Un concert fervent

Le chef d'orchestre Yannick Nézet-Séguin
Photo: Jan Regan Le chef d'orchestre Yannick Nézet-Séguin

En plongeant avec une intense concentration dans la sombre transcription orchestrale de l’air « Viens, douce mort » de Bach, Yannick Nézet-Séguin a remis en cinq minutes sur de bonnes bases une saison musicale 2015-2016, qui a débuté, partout ailleurs, de manière plutôt frustrante.

L’entrée en matière était aussi une « entrée en concentration » pour les Rückert-Lieder de Mahler dont le dernier lied, Ich bin der Welt abhanden gekommen (Je suis perdu pour ce monde) est un monument de l’histoire de la musique. Pour la seule dernière strophe, aussi sublime dans l’émotion et la ferveur de la voix de Dorothea Röschmann que de la texture des cordes, ce concert valait le détour.

Contrairement à Yannick Nézet-Séguin ou à Bernard Labadie, je ne suis pas un inconditionnel de Dorothea Röschmann. C’est une chanteuse dont j’admire la maîtrise et l’intelligence, mais qui d’habitude ne me touche pas. Cette sensation m’a gagnée plusieurs fois, notamment quand Röschmann passe d’une sorte de texte dit à un texte chanté avec épanouissement. Dans la phase plus intimiste, elle tend à aigrir les voyelles « i » et « e ». C’est là une finasserie, qui m’empêche personnellement de vibrer, d’autant que, dans ce cycle, je préfère une mezzo-soprano à l’aise dans les aigus à une soprano avec des graves. Mais l’approche était admirable de finesse, tant vocale qu’orchestrale, avec de superbes interventions de Lise Beauchamp au hautbois.

La seconde partie du concert était consacrée à la présentation et à l’enregistrement par Atma de la 2e Symphonie de Bruckner. J’admire la foi de Yannick Nézet-Séguin, qui semble vraiment y croire. En la matière, je suis plutôt de l’école de Günter Wand, qui refusait de réenregistrer l’intégrale Bruckner que lui demandait RCA pour ne pas avoir à se coltiner une nouvelle fois les Symphonies n° 1 et 2, qu’il considérait comme négligeables.

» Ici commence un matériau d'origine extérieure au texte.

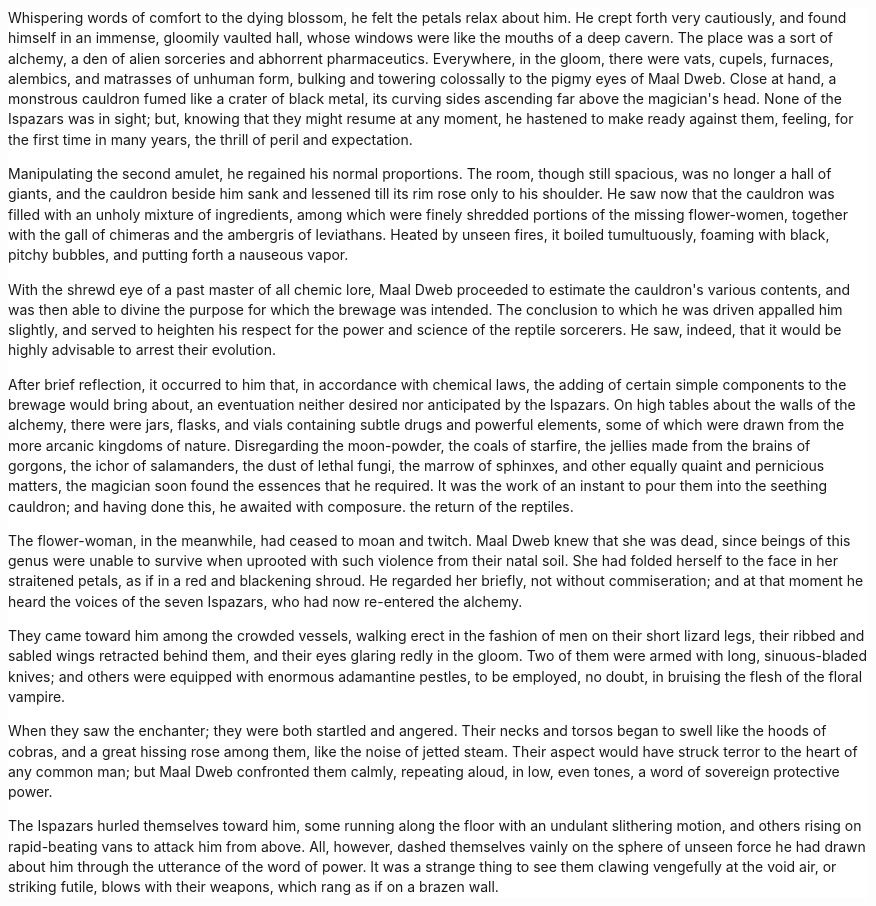 Whispering words of comfort to the dying blossom, he felt the petals relax about him. He crept forth very cautiously, and found himself in an immense, gloomily vaulted hall, whose windows were like the mouths of a deep cavern. The place was a sort of alchemy, a den of alien sorceries and abhorrent pharmaceutics. Everywhere, in the gloom, there were vats, cupels, furnaces, alembics, and matrasses of unhuman form, bulking and towering colossally to the pigmy eyes of Maal Dweb. Close at hand, a monstrous cauldron fumed like a crater of black metal, its curving sides ascending far above the magician's head. None of the Ispazars was in sight; but, knowing that they might resume at any moment, he hastened to make ready against them, feeling, for the first time in many years, the thrill of peril and expectation.

Manipulating the second amulet, he regained his normal proportions. The room, though still spacious, was no longer a hall of giants, and the cauldron beside him sank and lessened till its rim rose only to his shoulder. He saw now that the cauldron was filled with an unholy mixture of ingredients, among which were finely shredded portions of the missing flower-women, together with the gall of chimeras and the ambergris of leviathans. Heated by unseen fires, it boiled tumultuously, foaming with black, pitchy bubbles, and putting forth a nauseous vapor.

With the shrewd eye of a past master of all chemic lore, Maal Dweb proceeded to estimate the cauldron's various contents, and was then able to divine the purpose for which the brewage was intended. The conclusion to which he was driven appalled him slightly, and served to heighten his respect for the power and science of the reptile sorcerers. He saw, indeed, that it would be highly advisable to arrest their evolution.

After brief reflection, it occurred to him that, in accordance with chemical laws, the adding of certain simple components to the brewage would bring about, an eventuation neither desired nor anticipated by the Ispazars. On high tables about the walls of the alchemy, there were jars, flasks, and vials containing subtle drugs and powerful elements, some of which were drawn from the more arcanic kingdoms of nature. Disregarding the moon-powder, the coals of starfire, the jellies made from the brains of gorgons, the ichor of salamanders, the dust of lethal fungi, the marrow of sphinxes, and other equally quaint and pernicious matters, the magician soon found the essences that he required. It was the work of an instant to pour them into the seething cauldron; and having done this, he awaited with composure. the return of the reptiles.

The flower-woman, in the meanwhile, had ceased to moan and twitch. Maal Dweb knew that she was dead, since beings of this genus were unable to survive when uprooted with such violence from their natal soil. She had folded herself to the face in her straitened petals, as if in a red and blackening shroud. He regarded her briefly, not without commiseration; and at that moment he heard the voices of the seven Ispazars, who had now re-entered the alchemy.

They came toward him among the crowded vessels, walking erect in the fashion of men on their short lizard legs, their ribbed and sabled wings retracted behind them, and their eyes glaring redly in the gloom. Two of them were armed with long, sinuous-bladed knives; and others were equipped with enormous adamantine pestles, to be employed, no doubt, in bruising the flesh of the floral vampire.

When they saw the enchanter; they were both startled and angered. Their necks and torsos began to swell like the hoods of cobras, and a great hissing rose among them, like the noise of jetted steam. Their aspect would have struck terror to the heart of any common man; but Maal Dweb confronted them calmly, repeating aloud, in low, even tones, a word of sovereign protective power.

The Ispazars hurled themselves toward him, some running along the floor with an undulant slithering motion, and others rising on rapid-beating vans to attack him from above. All, however, dashed themselves vainly on the sphere of unseen force he had drawn about him through the utterance of the word of power. It was a strange thing to see them clawing vengefully at the void air, or striking futile, blows with their weapons, which rang as if on a brazen wall.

Yannick Nézet-Séguin a choisi la version Haas de la partition. J’aurais aimé qu’il se penche sur les solutions alternatives pour la fin du 4e mouvement, solutions proposées par le musicologue William Carragan dans diverses révisions dont l’une avait été présentée par Herbert Blomstedt à l’OSM il y a quelques années. On s’étonnait aussi de ne pas voir les rideaux du balcon tirés comme pour la 10e Symphonie de Mahler : l’enregistrement discographique de cette 10e bénéficiegrandement de cet aménagement de la salle.

Le chef québécois a livré une 2e Symphonie très posée et précise. On note les progrès du chef et de l’orchestre dans la manière de donner du poids aux interventions de cuivres, dont les attaques sont désormais tranchantes, mais nobles et bien sculptées. La présence de Louis-Philippe Marsolais comme premier cor s’est aussi avérée un bon choix.

Ce sera certainement un très beau disque d’une symphonie qui n’est, à mes yeux, qu’un passage obligé dans la réalisation d’une intégrale, mais n’offre aucun attrait.

Dorothea Röschmann et Yannick Nézet-Séguin

J.-S. Bach : Komm, süsser Tod, komm selge Ruh. Mahler : Rückert-Lieder. Bruckner : Symphonie n° 2. Dorothea Röschmann (soprano), Orchestre Métropolitain, Yannick Nézet-Séguin.